Speaker
Fangneng Zhan is a postdoctoral researcher at Max Planck Institute for Informatics with Prof. Christian Theobalt. He received his Ph.D. degree of Computer Science & Engineering from Nanyang Technological University, Singapore in 2021. His research interests are Neural Rendering and Generative Models (e.g., NeRF, 3D GAN, Diffusion Models). Aligning with the dictum of “What I cannot create, I do not understand” by Richard Feynman, his research goals are (1) Developing algorithms to synthesize and reconstruct the visual world and (2) Exploring how visual analysis can benefit from the advance of visual synthesis.
Abstract
In recent years, neural fields have been a popular framework in neural rendering, especially with the emergence of NeRF for novel view synthesis. Aiming to boost the computation efficiency and rendering quality of 3D scenes, a popular line of research maps the 3D coordinate system to another measuring system, e.g., 2D manifolds and hash tables, for modeling neural fields.

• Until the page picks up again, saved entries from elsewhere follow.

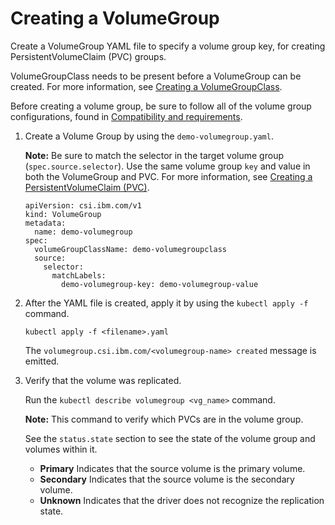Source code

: # Creating a VolumeGroup

Create a VolumeGroup YAML file to specify a volume group key, for creating PersistentVolumeClaim (PVC) groups.

VolumeGroupClass needs to be present before a VolumeGroup can be created. For more information, see [Creating a VolumeGroupClass](creating_volumegroupclass.md).

Before creating a volume group, be sure to follow all of the volume group configurations, found in [Compatibility and requirements](../installation/install_compatibility_requirements.md).

1.  Create a Volume Group by using the `demo-volumegroup.yaml`.

    **Note:**  Be sure to match the selector in the target volume group (`spec.source.selector`). Use the same volume group `key` and value in both the VolumeGroup and PVC. For more information, see [Creating a PersistentVolumeClaim (PVC)](creating_pvc.md).

    ```
    apiVersion: csi.ibm.com/v1
    kind: VolumeGroup
    metadata:
      name: demo-volumegroup
    spec:
      volumeGroupClassName: demo-volumegroupclass
      source:
        selector: 
          matchLabels:
            demo-volumegroup-key: demo-volumegroup-value
    ```

2.  After the YAML file is created, apply it by using the `kubectl apply -f` command.

    ```
    kubectl apply -f <filename>.yaml
    ```

    The `volumegroup.csi.ibm.com/<volumegroup-name> created` message is emitted.

3.  Verify that the volume was replicated.

    Run the `kubectl describe volumegroup <vg_name>` command.

    **Note:** This command to verify which PVCs are in the volume group.

    See the `status.state` section to see the state of the volume group and volumes within it.

    -   **Primary** Indicates that the source volume is the primary volume.
    -   **Secondary** Indicates that the source volume is the secondary volume.
    -   **Unknown** Indicates that the driver does not recognize the replication state.

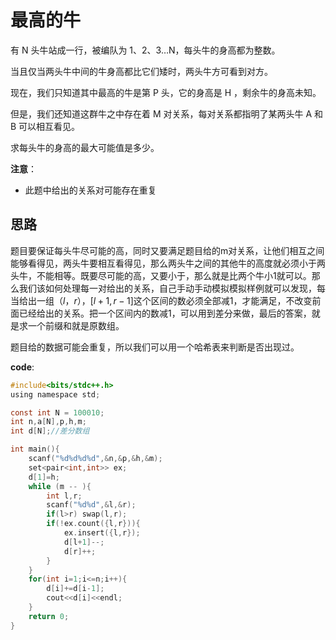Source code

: # 最高的牛

有 N 头牛站成一行，被编队为 1、2、3…N，每头牛的身高都为整数。

当且仅当两头牛中间的牛身高都比它们矮时，两头牛方可看到对方。

现在，我们只知道其中最高的牛是第 P 头，它的身高是 H ，剩余牛的身高未知。

但是，我们还知道这群牛之中存在着 M 对关系，每对关系都指明了某两头牛 A 和 B 可以相互看见。

求每头牛的身高的最大可能值是多少。

**注意**：

- 此题中给出的关系对可能存在重复





## 思路

题目要保证每头牛尽可能的高，同时又要满足题目给的m对关系，让他们相互之间能够看得见，两头牛要相互看得见，那么两头牛之间的其他牛的高度就必须小于两头牛，不能相等。既要尽可能的高，又要小于，那么就是比两个牛小1就可以。那么我们该如何处理每一对给出的关系，自己手动手动模拟模拟样例就可以发现，每当给出一组$（l，r）$，$[l+1,r-1]$​​这个区间的数必须全部减1，才能满足，不改变前面已经给出的关系​。把一个区间内的数减1，可以用到差分来做，最后的答案，就是求一个前缀和就是原数组。

题目给的数据可能会重复，所以我们可以用一个哈希表来判断是否出现过。



**code**:

```c
#include<bits/stdc++.h>
using namespace std;

const int N = 100010;
int n,a[N],p,h,m;
int d[N];//差分数组

int main(){
    scanf("%d%d%d%d",&n,&p,&h,&m);
    set<pair<int,int>> ex;
    d[1]=h;
    while (m -- ){
        int l,r;
        scanf("%d%d",&l,&r);
        if(l>r) swap(l,r);
        if(!ex.count({l,r})){
            ex.insert({l,r});
            d[l+1]--;
            d[r]++;
        }
    }
    for(int i=1;i<=n;i++){
        d[i]+=d[i-1];
        cout<<d[i]<<endl;
    }
    return 0;
}
```



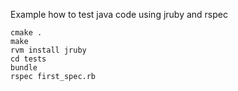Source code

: Example how to test java code using jruby and rspec

```
cmake .
make
rvm install jruby
cd tests
bundle
rspec first_spec.rb
```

The conversion of coordinate systems can be typically dubbed as gauge transformation, which is usually a pre-defined mapping function, e.g., orthogonal projection or spatial hash function. This begs a question: can we directly learn a desired gauge transformation along with the neural field in an end-to-end manner? In this talk, we will share our work on developing end-to-end learning framework to jointly optimize the gauge transformation and neural fields. To counter the problem that the learning of gauge transformations can collapse easily, we also present the derivation of a general regularization mechanism from the principle of information conservation during the gauge transformation. The extensive experiments and thorough analysis show the superiority of learned gauge transformations. We hope this talk can inspire more insights for learning gauge transformations in rendering pipelines.